As more poets use the ghazal form (pronounced ghuzzle), questions arise as to what
an English ghazal will be. In an important and helpful article, Agha Shahid Ali argues for a strict adaptation of the Near
Eastern form, including the monorhyme (qafia) and refrain(radif). On the
World-Wide Web,
Abhya Avachat gives an almost identical definition, with examples in Hindi.
Based
on Ali and Avachat, here are what I understand
to be the basic features of a ghazal in Persian, Arabic, Urdu, Hindi, etc.:
- A ghazal is a series of couplets. Each couplet is an independent
poem, although a thematic continuity may develop. This feature leads
to "jumps" between couplets, a discontinuity similar to the linking in a
Japanese renga. According to Elizabeth T. Gray, Jr., in the Persian original, each "couplet" is one long line with a strong caesura.
- The traditional ghazal focuses on romantic love and mysticism.
- Both lines of the first couplet (called the "matla") and the
second line of each succeeding couplet have the same monorhyme (qafia)
and refrain (radif).
- The refrain (radif) is the same word or short phrase (or even syllable,
according to Ali).
- A. J. Arberry says that each couplet of the
Persian ghazal ends in a monorhyme (words ending with the same
vowel+consonant combination), but he does not mention the radif (or refrain). Arberry seems to be referring to the qafia. "Monorhyme" is an excellent term for the qafia; "refrain" works well enough for the radif, which, after all, is not a rhyme.
- All the couplets are in the same meter. (Ali does not mention meter.)
- The poet "signs" the last couplet (makhta) by including her/his name or pen
name (takhallus).
Poems published in English as ghazals usually have only the first
featuredisjunct couplets. Agha Shahid Ali, however, insists that a poem cannot be a ghazal without
inclusion of all the features. He especially insists on the radif/refrain. As just said, he doesn't mention meter.
Avachat does say that sometimes the radif is omitted. John Drury's description ofthe form, like others I've seen, is
not clear on these specifics, but does encourage experimentation.
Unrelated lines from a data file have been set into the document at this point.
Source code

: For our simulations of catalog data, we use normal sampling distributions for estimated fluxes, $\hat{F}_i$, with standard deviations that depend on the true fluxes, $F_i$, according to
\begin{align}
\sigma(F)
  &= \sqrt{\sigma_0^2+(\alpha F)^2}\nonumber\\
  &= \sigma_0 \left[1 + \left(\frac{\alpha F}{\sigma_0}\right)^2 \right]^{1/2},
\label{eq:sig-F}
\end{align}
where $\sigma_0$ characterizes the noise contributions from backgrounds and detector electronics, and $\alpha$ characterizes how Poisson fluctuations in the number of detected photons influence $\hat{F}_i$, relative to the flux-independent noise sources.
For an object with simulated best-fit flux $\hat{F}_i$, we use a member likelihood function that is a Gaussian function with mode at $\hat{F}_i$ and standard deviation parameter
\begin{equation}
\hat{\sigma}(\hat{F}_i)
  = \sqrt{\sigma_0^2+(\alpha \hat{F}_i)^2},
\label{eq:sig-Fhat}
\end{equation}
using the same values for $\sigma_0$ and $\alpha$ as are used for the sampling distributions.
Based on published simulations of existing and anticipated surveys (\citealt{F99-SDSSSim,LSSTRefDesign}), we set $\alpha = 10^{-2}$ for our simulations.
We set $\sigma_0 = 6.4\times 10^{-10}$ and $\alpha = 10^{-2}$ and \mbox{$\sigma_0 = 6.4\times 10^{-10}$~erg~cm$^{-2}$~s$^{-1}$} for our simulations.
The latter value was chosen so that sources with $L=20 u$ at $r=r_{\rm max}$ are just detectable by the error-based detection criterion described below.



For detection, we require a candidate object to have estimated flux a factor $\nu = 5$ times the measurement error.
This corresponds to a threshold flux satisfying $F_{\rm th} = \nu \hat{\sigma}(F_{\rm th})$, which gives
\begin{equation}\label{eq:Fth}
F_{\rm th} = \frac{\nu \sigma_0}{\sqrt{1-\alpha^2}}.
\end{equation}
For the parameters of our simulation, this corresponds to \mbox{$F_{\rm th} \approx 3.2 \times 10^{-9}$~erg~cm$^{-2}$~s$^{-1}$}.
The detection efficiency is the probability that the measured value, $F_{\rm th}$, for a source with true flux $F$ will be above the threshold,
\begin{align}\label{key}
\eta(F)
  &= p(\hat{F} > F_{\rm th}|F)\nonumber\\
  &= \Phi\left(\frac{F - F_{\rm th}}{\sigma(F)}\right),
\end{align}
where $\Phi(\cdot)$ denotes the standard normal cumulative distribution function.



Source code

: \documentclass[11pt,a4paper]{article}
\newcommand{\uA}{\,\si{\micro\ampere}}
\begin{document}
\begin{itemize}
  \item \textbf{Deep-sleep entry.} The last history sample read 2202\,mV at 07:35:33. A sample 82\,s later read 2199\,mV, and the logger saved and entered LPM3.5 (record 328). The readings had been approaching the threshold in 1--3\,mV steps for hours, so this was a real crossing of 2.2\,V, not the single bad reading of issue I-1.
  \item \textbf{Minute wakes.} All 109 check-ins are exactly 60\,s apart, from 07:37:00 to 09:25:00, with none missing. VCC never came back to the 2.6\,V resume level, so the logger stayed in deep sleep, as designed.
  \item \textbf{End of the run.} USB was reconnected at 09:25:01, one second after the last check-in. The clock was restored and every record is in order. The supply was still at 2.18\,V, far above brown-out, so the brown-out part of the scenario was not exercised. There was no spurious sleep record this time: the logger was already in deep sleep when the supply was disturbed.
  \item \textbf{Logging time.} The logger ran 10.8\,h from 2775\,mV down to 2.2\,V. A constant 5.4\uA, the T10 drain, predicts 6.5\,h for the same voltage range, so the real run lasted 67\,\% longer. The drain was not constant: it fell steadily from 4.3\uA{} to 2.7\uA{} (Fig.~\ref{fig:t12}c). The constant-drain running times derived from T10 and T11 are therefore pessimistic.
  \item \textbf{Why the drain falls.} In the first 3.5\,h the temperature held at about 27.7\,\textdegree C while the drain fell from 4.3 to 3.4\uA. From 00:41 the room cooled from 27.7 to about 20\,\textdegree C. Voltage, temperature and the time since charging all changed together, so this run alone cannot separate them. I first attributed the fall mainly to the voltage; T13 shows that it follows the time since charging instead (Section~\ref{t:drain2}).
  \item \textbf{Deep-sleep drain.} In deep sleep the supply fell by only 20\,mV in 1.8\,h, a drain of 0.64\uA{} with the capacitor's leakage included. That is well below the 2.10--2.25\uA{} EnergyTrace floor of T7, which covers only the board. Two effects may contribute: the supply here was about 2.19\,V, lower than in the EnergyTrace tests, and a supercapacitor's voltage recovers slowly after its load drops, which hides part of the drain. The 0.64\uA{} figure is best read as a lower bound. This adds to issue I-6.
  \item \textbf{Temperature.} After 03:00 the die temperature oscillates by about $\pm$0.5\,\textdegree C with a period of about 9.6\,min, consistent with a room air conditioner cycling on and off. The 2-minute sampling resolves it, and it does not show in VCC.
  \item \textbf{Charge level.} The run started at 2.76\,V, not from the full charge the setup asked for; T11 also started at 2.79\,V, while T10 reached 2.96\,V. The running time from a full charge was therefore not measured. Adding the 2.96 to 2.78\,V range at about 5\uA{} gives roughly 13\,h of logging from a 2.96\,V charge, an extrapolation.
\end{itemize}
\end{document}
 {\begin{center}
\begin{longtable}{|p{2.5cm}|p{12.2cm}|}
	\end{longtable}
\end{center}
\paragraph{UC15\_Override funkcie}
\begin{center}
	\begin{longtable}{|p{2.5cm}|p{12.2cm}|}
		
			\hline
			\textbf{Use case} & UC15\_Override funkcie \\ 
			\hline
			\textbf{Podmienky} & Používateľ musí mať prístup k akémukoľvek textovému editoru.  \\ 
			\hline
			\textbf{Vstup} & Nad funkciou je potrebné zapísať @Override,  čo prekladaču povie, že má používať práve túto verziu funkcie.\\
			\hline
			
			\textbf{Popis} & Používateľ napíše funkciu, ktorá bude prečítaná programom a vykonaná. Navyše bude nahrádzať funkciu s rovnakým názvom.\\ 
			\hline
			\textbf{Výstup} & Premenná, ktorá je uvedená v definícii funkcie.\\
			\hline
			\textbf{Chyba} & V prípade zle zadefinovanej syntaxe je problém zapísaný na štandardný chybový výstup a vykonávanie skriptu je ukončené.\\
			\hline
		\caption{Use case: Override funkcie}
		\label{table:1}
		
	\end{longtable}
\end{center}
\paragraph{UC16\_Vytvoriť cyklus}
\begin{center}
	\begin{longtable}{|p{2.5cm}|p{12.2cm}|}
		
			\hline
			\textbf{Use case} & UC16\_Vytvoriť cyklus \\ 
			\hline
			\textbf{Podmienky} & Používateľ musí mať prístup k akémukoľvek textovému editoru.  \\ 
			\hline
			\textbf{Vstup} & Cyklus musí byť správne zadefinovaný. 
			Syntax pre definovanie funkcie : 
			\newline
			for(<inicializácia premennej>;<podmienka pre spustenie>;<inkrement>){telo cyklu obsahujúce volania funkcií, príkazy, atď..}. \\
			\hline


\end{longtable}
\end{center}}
It is clear that, in Persian, Urdu, Hindi, etc., the ghazal is a
specific and demanding form. While I sympathize with Ali's impatience
with American poets using the term for poems that don't fit the
traditional definition, I have some questions and comments about the
adaptation of the ghazal to English.
- If the radif/refrain and qafia/monorhyme are so important, why are
ghazals hardly ever translated into English with that form? Arberry's versions of Rumi and Elizabeth Gray's version of Hafiz only rarely end each couplet
with the same word or phrase. Annmarie Schimmel's versions of Rumi do make some use of the
refrain/radif. I also found an example in the Encyclopedia ofPoetry and Poetics that does
translate the radif/refrain and qafia/monorhyme. However, it's not a very good English
poem.
Arberry's
Hafiz: Fifty Poems contains older translations of Hafiz's
ghazals by several people. These translators render Hafiz in a number of English
forms, but one of them, Walter Leaf, uses all three traditional devices in his versions.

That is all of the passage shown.